Programme for: Friday 2nd July pm

Venue: See conference programme

Bookings for the conference have closed.

Cross national research: analysis issues

2:00 – 5:30

Cross-national comparative analysis: do we need special methods?

Chair: Jackie Scott, University of Cambridge

2:00 - 2:30 Issues in the global comparative analysis of human rights violations
Todd Landman, University of Essex

Extant global comparative research has developed from early studies that sought to explore the economic and political explanations for the variation in human rights to more specific analyses that examine the relationship between foreign aid and human rights, refugee policy and human rights, foreign direct investment and human rights, and the international law and human rights.
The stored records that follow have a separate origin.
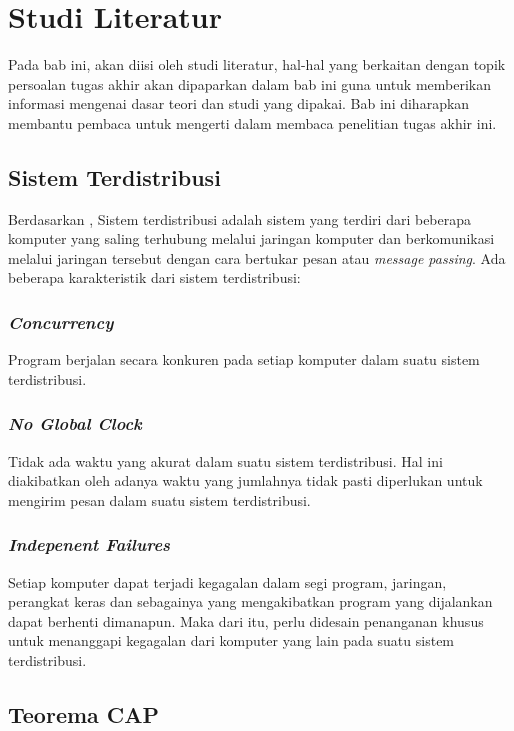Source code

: \chapter{Studi Literatur}

Pada bab ini, akan diisi oleh studi literatur, hal-hal yang berkaitan dengan topik persoalan tugas akhir akan dipaparkan dalam bab ini guna untuk memberikan informasi mengenai dasar teori dan studi yang dipakai. Bab ini diharapkan membantu pembaca untuk mengerti dalam membaca penelitian tugas akhir ini.

\section{Sistem Terdistribusi}
\label{sec:sister}

Berdasarkan \parencite{distributedsystem}, Sistem terdistribusi adalah sistem yang terdiri dari beberapa komputer yang saling terhubung melalui jaringan komputer dan berkomunikasi melalui jaringan tersebut dengan cara bertukar pesan atau \emph{message passing}. Ada beberapa karakteristik dari sistem terdistribusi:

\subsection{\emph{Concurrency}}
Program berjalan secara konkuren pada setiap komputer dalam suatu sistem terdistribusi.

\subsection{\emph{No Global Clock}}
Tidak ada waktu yang akurat dalam suatu sistem terdistribusi. Hal ini diakibatkan oleh adanya waktu yang jumlahnya tidak pasti diperlukan untuk mengirim pesan dalam suatu sistem terdistribusi.

\subsection{\emph{Indepenent Failures}}
Setiap komputer dapat terjadi kegagalan dalam segi program, jaringan, perangkat keras dan sebagainya yang mengakibatkan program yang dijalankan dapat berhenti dimanapun. Maka dari itu, perlu didesain penanganan khusus untuk menanggapi kegagalan dari komputer yang lain pada suatu sistem terdistribusi.

\section{Teorema CAP}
In addition to the standard difficulties associated with time-series autocorrelation and heteroskedasticity, there are remaining challenges with operationalising economic and social rights for comparative statistical analysis, and overcoming ideological biases and problems of variance truncation in extant measures of civil and political rights.

Slides

2:45

The Structure of Women's Employment in Comparative Perspective

Becky Pettit and Jenifer Hook, University of Washington

A central debate in studies of women's labor force participation concerns the influence of demographic and economic structures and institutional conditions on female employment. In this paper we analyze social survey data from 19 countries using multi-level modelling methods in an effort to synthesize structural and institutional accounts for variation in women's employment. While observed demographic characteristics show much consistency in their relationship to women's employment across countries, there is significant variation in the effect of demographic characteristics on women's employment across countries and our results show that federally supported childcare may be particularly influential for the employment of married women and women with young children.


Slides

3:30 Tea

4:00

Comparing the effects of work-life balance on health in Finland, UK and Japan

Tarani Chandola and Mel Bartley, University College London

Although there have been a number of studies on the effects of multiple roles on health and how a combination of these work and family roles may be either advantageous (role enhancement) or disadvantageous (role strain) for health, there has been relatively little investigation on the psychosocial content of such roles. Work-to-family conflict and family-to-work conflict could arise from conflicts between inability to combine multiple roles and result in stress and ill health. This paper examines whether both types of conflict mediate between the association of multiple roles with health, in countries with differing welfare state arrangements and social norms on family and childcare. The results from cohorts in the UK, Finland and Japan suggest that the poorer mental health of single parents is partly explained by their higher levels family- to-work conflict. Comparing all three cohorts, Japanese women had the greatest conflict and poorest mental health while Helsinki women had the lowest conflict and best mental health.